ショートショート『休日』

人は眠らなければならないし、食べなければならない。
お風呂にも入らなきゃいけないし、汚れた服は洗濯しなきゃいけない。
それでも、駆け回って過ごす私たちは素晴らしいから、週のどこか一日だけでもいたわるというものは必要だと最近感じるようになった。

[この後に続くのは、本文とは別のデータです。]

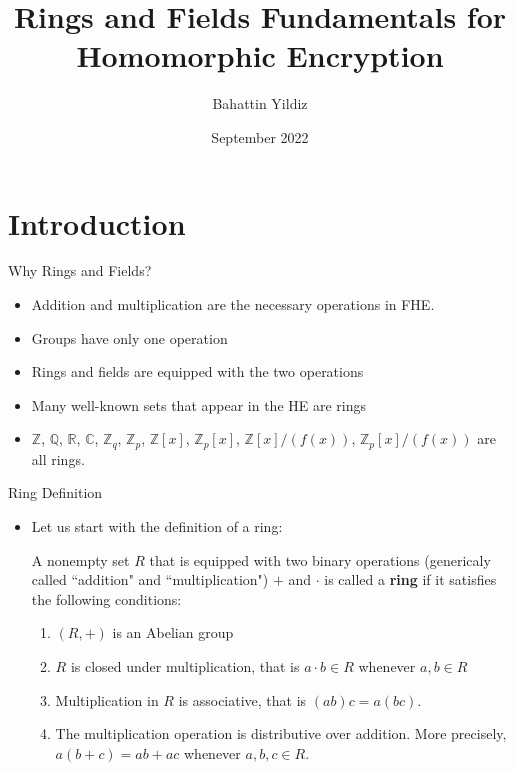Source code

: \documentclass[ %
 10pt, xcolor={dvipsnames,svgnames,x11names,hyperref},
   hyperref={colorlinks=true,citecolor=green,linkcolor=DarkRed,urlcolor=ProcessBlue,anchorcolor=blue}
  ]{beamer}
\newenvironment{stepitemize}{\begin{itemize}[<+->]}{\end{itemize} }
\newcommand{\Z}{\mathbb{Z}}
\newcommand{\Q}{\mathbb{Q}}
\newcommand{\R}{\mathbb{R}}
\newcommand{\C}{\mathbb{C}}
\begin{document}
\title[Rings and Fields Fundamentals]{
Rings and Fields Fundamentals for Homomorphic Encryption}
\author{Bahattin Yildiz}
\date[September]{September 2022}
\maketitle

\section{Introduction}

\begin{frame}{Why Rings and Fields?}
\begin{stepitemize}
    \item Addition and multiplication are the necessary operations in FHE.
    \item Groups have only one operation
    \item Rings and fields are equipped with the two operations
    \item Many well-known sets that appear in the HE are rings
    \item $\Z$, $\Q$, $\R$, $\C$, $\Z_q$, $\Z_p$, $\Z[x]$, $\Z_p[x]$, $\Z[x]/(f(x))$, $\Z_p[x]/(f(x))$ are all rings.
\end{stepitemize}
\end{frame}

\begin{frame}{Ring Definition}
\begin{stepitemize}
\item Let us start with the definition of a ring:
\begin{definition}
A nonempty set $R$ that is equipped with two binary operations (genericaly called ``addition" and ``multiplication") $+$ and $\cdot$ is called a {\bf ring} if it satisfies the following conditions:
\begin{enumerate}
    \item $(R,+)$ is an Abelian group
 \item $R$ is closed under multiplication, that is $a\cdot b \in R$ whenever $a,b\in R$
 \item Multiplication in $R$ is associative, that is $(ab)c=a(bc)$.
 \item The multiplication operation is distributive over addition. More precisely, $a(b+c)=ab+ac$ whenever $a, b, c \in R$.
\end{enumerate}
\end{definition}
\end{stepitemize}

\end{frame}
\end{document}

焼きたてのトーストを熱いコーンスープで流し込み、窓を開ける。
それからみずみずしい野菜の繊維をかじって、咀嚼して、まだ食べ物を取り込めるという達成感を味わう。
それから、ベッドにまた戻って吉本ばなな先生の本を開く。
お供はあえて甘く無い飲み物を選んで、時々窓からの風で目を覚ます。
好きな音楽も、ゲームも全部、今日は目の前にある。

外は、情報という情報に溢れている。
だから時々くらいは閉じこもったっていいじゃないか。
暖かいブランケットにくるまっていると、幼少期の昼寝の時間を思い出す。自分の匂いは、DNA上そうなのか、母親と同じで落ち着く。

きっと休日というものは、本来の人間としての本質を取り戻すものであるのだと思う。心のうちのわくわくだって、生涯残っているものなのだから。私たちがずっと子供のままでいられるのも、休日という存在があるからだと、信じている。

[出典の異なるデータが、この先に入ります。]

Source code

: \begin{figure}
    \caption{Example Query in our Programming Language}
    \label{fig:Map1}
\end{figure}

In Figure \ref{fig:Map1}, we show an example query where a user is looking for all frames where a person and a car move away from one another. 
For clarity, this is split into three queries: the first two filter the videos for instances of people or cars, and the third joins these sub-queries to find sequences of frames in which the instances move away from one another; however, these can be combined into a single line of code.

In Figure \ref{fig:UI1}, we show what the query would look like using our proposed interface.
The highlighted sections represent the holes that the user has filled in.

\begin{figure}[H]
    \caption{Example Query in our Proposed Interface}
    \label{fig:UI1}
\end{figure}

どうして何もできないだけで責められてしまうのだろうか。
何もできなかったのなら、できなかった背景を認めたらいいのに。
何もできなかった、そうなるくらい頑張った経緯があるのに。
休むことは、ほんとうに甘えたことか。
エネルギーが無いと活動できないように、幸せという甘さが足りない状態なのに。

休日は、なにも知らないままでもいいのだ。
だって、そのくらい必死に生きているのだから。
価値はそれぞれ、生き方と一緒。
それを忘れたら壊れてしまうのだ。

とことん休もう。
花が、毎日綺麗に咲くように。

さようなら、罪悪感。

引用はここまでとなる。